The “Online Discussion” refers to a weekly online discussion about the topic of the week. It’s a bit of a terminology problem: there are other things that each involve “online discussion”, but only one “weekly Online Discussion.”

What: Weekly online discussions with a required initial posting and follow up discussion.
Why: The primary goal of these assignments are to get you to think about the material in the readings and lecture, by forcing you to answer questions and have a conversation about it with your classmates.
When: An initial posting is due on Wednesday, responding to the first prompt. The discussion will stay open until the following Friday so that you can discuss with your classmates.
How: The discussions will use the Canvas online discussion boards. The class will be divided into groups to make the discussions more manageable.
Assessment: we will grade on the Grading (Ungraded Grading Scale) for the initial posting, and consider your discussion postings as part of your Grading (Discussion Grading)
Late Policy: You will be penalized if you consistently contribute your postings late. Others need you to make your postings so that they can discuss! Turning in something late (up until the time that the discussion closes) is better than nothing, but is really unfair to the others who you are supposed to be discussing with.
Drop Policy: The lowest two scores will be dropped.

Note that the “Online Discussion” refers to this weekly structured, prompted discussion. There are other online discussions (the Seek and Finds and general discussions on Piaza).

Each week there will be an online discussion related to the topic of the week.

There will be an online prompt that you need to answer. Your groupmates will see this. You cannot discuss (e.g., read and reply) to others until you have made this initial posting. The prompts are designed so that they will hopefully lead to meaningful discussion.

In prior years, I tried to have the single “Online Discussion” be a place for many different things to go together. There were multiple required initial postings, and we used the discussions as places for handing in designs. This year, I am trying to split it to keep each discussion simpler. The “Online Discussion” will have a specific topic, and require a single “initial” posting. We migh have multiple discussions for other purposes (for example, we may have students turn in designs using a Canvas discussion so that we can give each other feedback).

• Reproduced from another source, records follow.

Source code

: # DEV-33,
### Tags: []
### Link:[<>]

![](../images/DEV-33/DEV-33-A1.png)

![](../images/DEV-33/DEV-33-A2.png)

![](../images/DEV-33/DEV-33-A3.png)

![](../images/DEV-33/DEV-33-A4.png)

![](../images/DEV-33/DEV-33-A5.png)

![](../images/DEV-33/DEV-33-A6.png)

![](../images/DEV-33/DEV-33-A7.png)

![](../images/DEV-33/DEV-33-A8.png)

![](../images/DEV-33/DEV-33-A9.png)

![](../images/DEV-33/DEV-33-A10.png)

While adding brief comments to others (like “I agree” or “good posting”) is useful (and you should do it), these don’t count as “meaningful” so you should also make more substantive responses as well. It is useful to acknowledge that you have read responses made to your posting - the Canvas “like” mechanism is a good way to do this. In general, we will use like to acknowledge a post.

Because it’s too hard to have a conversation with the whole class, the class will be broken up into random groups for each assignment. Once we get to steady state for the semester in terms of enrollment, we will hold the groups constant so people can get to know each other, but shuffle them occasionally, so you can meet new people. See Tips on Using Canvas (Canvas Groups) for some tricks.